Three Ukrainian troops were killed and two wounded during the shelling, according to a Ukrainian state nuclear company.
In an emotional speech in the middle of the night, president Volodymyr Zelensky said he feared an explosion at the Zaporizhzhia plant would be “the end for everyone. The end for Europe. The evacuation of Europe”.
“Only urgent action by Europe can stop the Russian troops,” he warned. “Do not allow the death of Europe from a catastrophe at a nuclear power station.”
Fears of a potential nuclear disaster at the plant also spread alarm across the rest of the world, before authorities said the fire had been extinguished.
Regional military officials said there had been some damage to the compartment of reactor number one in the shelling, but that it did not affect the safety of the power unit.
Ukrainian officials said radiation levels in the area were not at dangerous levels, and most experts saw nothing to indicate an impending disaster.
Video footage captured at the plant showed one building aflame, and a volley of incoming shells, before a large candescent ball lit up the sky, exploding beside a car park and sending smoke billowing across the compound.
The assault renewed fears that Russia’s invasion could damage one of Ukraine’s 15 nuclear reactors and set off another emergency like the 1986 Chernobyl accident, the world’s worst nuclear disaster, which happened about 65 miles north of the capital.
British prime minister Boris Johnson has called for an emergency meeting of the UN Security Council in the “coming hours” to raise the issue of Russia’s attack on the nuclear power plant.

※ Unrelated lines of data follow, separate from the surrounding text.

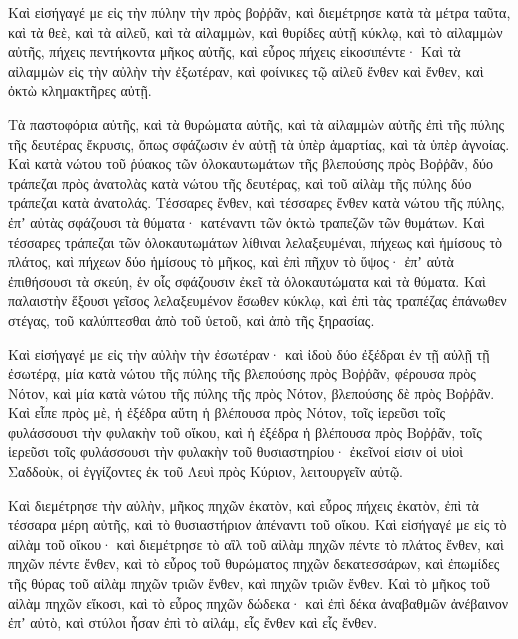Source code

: {\par }{\PP {}Καὶ εἰσήγαγέ με εἰς τὴν πύλην τὴν πρὸς βοῤῥᾶν, καὶ διεμέτρησε κατὰ τὰ μέτρα ταῦτα,
καὶ τὰ θεὲ, καὶ τὰ αἰλεῦ, καὶ τὰ αἰλαμμὼν, καὶ θυρίδες αὐτῇ κύκλῳ, καὶ τὸ αἰλαμμὼν αὐτῆς, πήχεις πεντήκοντα μῆκος αὐτῆς, καὶ εὖρος πήχεις εἰκοσιπέντε·
Καὶ τὰ αἰλαμμὼν εἰς τὴν αὐλὴν τὴν ἐξωτέραν, καὶ φοίνικες τῷ αἰλεῦ ἔνθεν καὶ ἔνθεν, καὶ ὀκτὼ κλημακτῆρες αὐτῇ.
\par }{\PP {}Τὰ παστοφόρια αὐτῆς, καὶ τὰ θυρώματα αὐτῆς, καὶ τὰ αἰλαμμὼν αὐτῆς ἐπὶ τῆς πύλης τῆς δευτέρας ἔκρυσις,
ὅπως σφάζωσιν ἐν αὐτῇ τὰ ὑπὲρ ἁμαρτίας, καὶ τὰ ὑπὲρ ἀγνοίας.
Καὶ κατὰ νώτου τοῦ ῥύακος τῶν ὁλοκαυτωμάτων τῆς βλεπούσης πρὸς Βοῤῥᾶν, δύο τράπεζαι πρὸς ἀνατολὰς κατὰ νώτου τῆς δευτέρας, καὶ τοῦ αἰλὰμ τῆς πύλης δύο τράπεζαι κατὰ ἀνατολάς.
Τέσσαρες ἔνθεν, καὶ τέσσαρες ἔνθεν κατὰ νώτου τῆς πύλης, ἐπʼ αὐτὰς σφάζουσι τὰ θύματα· κατέναντι τῶν ὀκτὼ τραπεζῶν τῶν θυμάτων.
Καὶ τέσσαρες τράπεζαι τῶν ὁλοκαυτωμάτων λίθιναι λελαξευμέναι, πήχεως καὶ ἡμίσους τὸ πλάτος, καὶ πήχεων δύο ἡμίσους τὸ μῆκος, καὶ ἐπὶ πῆχυν τὸ ὕψος· ἐπʼ αὐτὰ ἐπιθήσουσι τὰ σκεύη, ἑν οἷς σφάζουσιν ἐκεῖ τὰ ὁλοκαυτώματα καὶ τὰ θύματα.
Καὶ παλαιστὴν ἕξουσι γεῖσος λελαξευμένον ἔσωθεν κύκλῳ, καὶ ἐπὶ τὰς τραπέζας ἐπάνωθεν στέγας, τοῦ καλύπτεσθαι ἀπὸ τοῦ ὑετοῦ, καὶ ἀπὸ τῆς ξηρασίας.
\par }{\PP {}Καὶ εἰσήγαγέ με εἰς τὴν αὐλὴν τὴν ἐσωτέραν· καὶ ἰδοὺ δύο ἐξέδραι ἐν τῇ αὐλῇ τῇ ἐσωτέρᾳ, μία κατὰ νώτου τῆς πύλης τῆς βλεπούσης πρὸς Βοῤῥᾶν, φέρουσα πρὸς Νότον, καὶ μία κατὰ νώτου τῆς πύλης τῆς πρὸς Νότον, βλεπούσης δὲ πρὸς Βοῤῥᾶν.
Καὶ εἶπε πρὸς μὲ, ἡ ἐξέδρα αὕτη ἡ βλέπουσα πρὸς Νότον, τοῖς ἱερεῦσι τοῖς φυλάσσουσι τὴν φυλακὴν τοῦ οἴκου,
καὶ ἡ ἐξέδρα ἡ βλέπουσα πρὸς Βοῤῥᾶν, τοῖς ἱερεῦσι τοῖς φυλάσσουσι τὴν φυλακὴν τοῦ θυσιαστηρίου· ἐκεῖνοί εἰσιν οἱ υἱοὶ Σαδδοὺκ, οἱ ἐγγίζοντες ἐκ τοῦ Λευὶ πρὸς Κύριον, λειτουργεῖν αὐτῷ.
\par }{\PP {}Καὶ διεμέτρησε τὴν αὐλὴν, μῆκος πηχῶν ἑκατὸν, καὶ εὖρος πήχεις ἑκατὸν, ἐπὶ τὰ τέσσαρα μέρη αὐτῆς, καὶ τὸ θυσιαστήριον ἀπέναντι τοῦ οἴκου.
Καὶ εἰσήγαγέ με εἰς τὸ αἰλὰμ τοῦ οἴκου· καὶ διεμέτρησε τὸ αἲλ τοῦ αἰλὰμ πηχῶν πέντε τὸ πλάτος ἔνθεν, καὶ πηχῶν πέντε ἔνθεν, καὶ τὸ εὖρος τοῦ θυρώματος πηχῶν δεκατεσσάρων, καὶ ἐπωμίδες τῆς θύρας τοῦ αἰλὰμ πηχῶν τριῶν ἔνθεν, καὶ πηχῶν τριῶν ἔνθεν.
Καὶ τὸ μῆκος τοῦ αἰλὰμ πηχῶν εἴκοσι, καὶ τὸ εὖρος πηχῶν δώδεκα· καὶ ἐπὶ δέκα ἀναβαθμῶν ἀνέβαινον ἐπʼ αὐτὸ, καὶ στύλοι ἦσαν ἐπὶ τὸ αἰλάμ, εἷς ἔνθεν καὶ εἷς ἔνθεν.

}
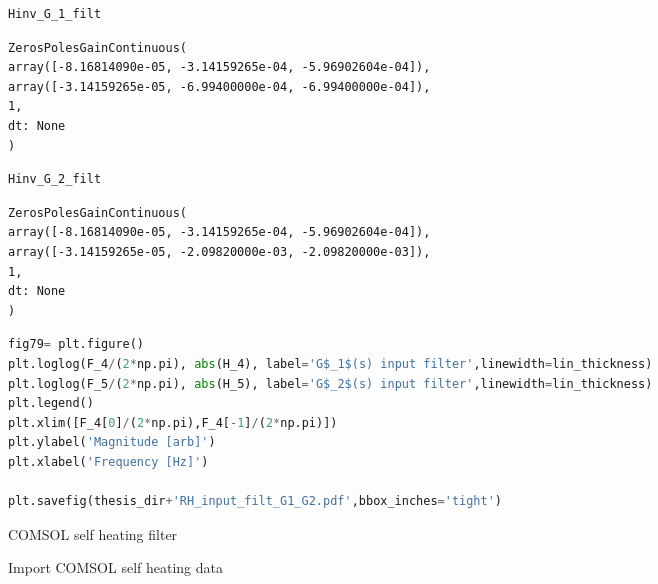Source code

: \begin{spacing}{1.2} \begin{lstlisting}[frame=single,language=Python]
Hinv_G_1_filt
\end{lstlisting} \end{spacing}

\begin{spacing}{1.2} \begin{lstlisting}[frame=single]
ZerosPolesGainContinuous(
array([-8.16814090e-05, -3.14159265e-04, -5.96902604e-04]),
array([-3.14159265e-05, -6.99400000e-04, -6.99400000e-04]),
1,
dt: None
)
\end{lstlisting} \end{spacing}

\begin{spacing}{1.2} \begin{lstlisting}[frame=single,language=Python]
Hinv_G_2_filt
\end{lstlisting} \end{spacing}

\begin{spacing}{1.2} \begin{lstlisting}[frame=single]
ZerosPolesGainContinuous(
array([-8.16814090e-05, -3.14159265e-04, -5.96902604e-04]),
array([-3.14159265e-05, -2.09820000e-03, -2.09820000e-03]),
1,
dt: None
)
\end{lstlisting} \end{spacing}

\begin{spacing}{1.2} \begin{lstlisting}[frame=single,language=Python]
fig79= plt.figure()
plt.loglog(F_4/(2*np.pi), abs(H_4), label='G$_1$(s) input filter',linewidth=lin_thickness)
plt.loglog(F_5/(2*np.pi), abs(H_5), label='G$_2$(s) input filter',linewidth=lin_thickness)
plt.legend()
plt.xlim([F_4[0]/(2*np.pi),F_4[-1]/(2*np.pi)])
plt.ylabel('Magnitude [arb]')
plt.xlabel('Frequency [Hz]')

plt.savefig(thesis_dir+'RH_input_filt_G1_G2.pdf',bbox_inches='tight')
\end{lstlisting} \end{spacing}


\noindent COMSOL self heating filter

\noindent Import COMSOL self heating data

Dmytro Orlov, the mayor of Enerhodar, situated about 342 miles southeast of the capital Kyiv, said fierce fighting and “continuous enemy shelling” had caused casualties in the area, although he did not provide further details.
He said the Russian shelling stopped a few hours before dawn, and residents of the city of more than 50,000 who had stayed in shelters overnight could return home.
The city awoke with no heat on Friday because the shelling damaged the city’s heating main, according to the mayor.
Russia's defence ministry blamed Ukrainian saboteurs for the attack on the nuclear plant, calling it a monstrous provocation.
But Britain’s deputy prime minister Dominic Raab said it was “very difficult to believe it wasn’t done deliberately”.
He told the BBC: “In any event, it is unlawful to attack a site like this and not to do your due diligence on it and to keep bombarding it.”
In Lithuania, president Gitanas Nauseda described the attacks by Russian forces as “nuclear terrorism”, and called for an immediate international response to “Russia’s nuclear crimes”.
While Italy’s prime minister Mario Draghi branded Friday’s assault as an “attack against everyone’s security”, and Norway’s prime minister Jonas Gahr Store said it was “in line with madness”.